Welcome to the q-bio Summer School and Conference!

Origin of the term q-bio

From Q-bio
Thanks for attending The Eighth q-bio Conference
the annual conference dedicated to
advancing quantitative understanding of cellular regulation

The paragraph below is excerpted from Nemenman I, Hlavacek WS, Edwards JS, Faeder JR, Jiang Y, Wall ME (2008) Editorial: Selected papers from the First q-bio Conference on Cellular Information Processing. IET Syst Biol 2: 203-205.

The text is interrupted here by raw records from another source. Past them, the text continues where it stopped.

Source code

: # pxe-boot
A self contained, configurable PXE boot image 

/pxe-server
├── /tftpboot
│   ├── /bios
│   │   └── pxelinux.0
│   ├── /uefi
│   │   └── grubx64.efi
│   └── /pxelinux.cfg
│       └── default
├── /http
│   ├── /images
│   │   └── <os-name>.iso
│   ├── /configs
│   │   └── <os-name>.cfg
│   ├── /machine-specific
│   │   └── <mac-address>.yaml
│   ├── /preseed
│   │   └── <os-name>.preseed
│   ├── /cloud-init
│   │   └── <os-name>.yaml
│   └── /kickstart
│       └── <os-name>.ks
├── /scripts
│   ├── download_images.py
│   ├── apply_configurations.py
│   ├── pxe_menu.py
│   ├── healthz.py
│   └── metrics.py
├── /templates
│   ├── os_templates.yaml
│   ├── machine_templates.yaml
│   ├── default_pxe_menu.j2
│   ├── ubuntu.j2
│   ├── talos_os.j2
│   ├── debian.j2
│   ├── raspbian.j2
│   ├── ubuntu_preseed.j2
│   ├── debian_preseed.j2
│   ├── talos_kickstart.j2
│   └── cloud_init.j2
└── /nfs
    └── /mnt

"During the course of planning and preparing for the conference, the organisers began using the term 'q-bio' to succinctly refer to research efforts directed at predictive modelling of cellular regulatory systems. This term eventually became part of the conference name. Besides the economy of expression afforded by this jargon, the organisers were attracted to the term for several reasons. First, ‘q-bio’ is an abbreviation of ‘quantitative biology’, a term that aptly describes a distinguishing feature of the type of work that the conference aims to advance. The development of predictive models is often dependent on quantitative experiments. Second, the reference ‘quantitative biology’, a long used term, recognises that the type of work emphasised at the conference is not new, although it does seem to be reaching a new level of maturity as technological advances allow biological systems to be probed and monitored quantitatively with unprecedented control, scope, and resolution. Finally, ‘q-bio’ is something of a nod to pioneering efforts in science that have started or caught fire in Los Alamos, such as scientific computing. The term ‘q-bio’, to the best of our knowledge, was first used by Paul Ginsparg as the name of one of the archives in the physics e-print server, arXiv.org, which began its existence in Los Alamos and provided a visionary model of open scientific publishing. We use ‘q-bio’ in the name of the conference with the permission of Ginsparg and the arXiv.org project, now at Cornell University. The name reflects a hope that the conference will help spark a revolution that will bring the prominence of quantitative work in biology up to the level of that in fields such as chemistry and physics."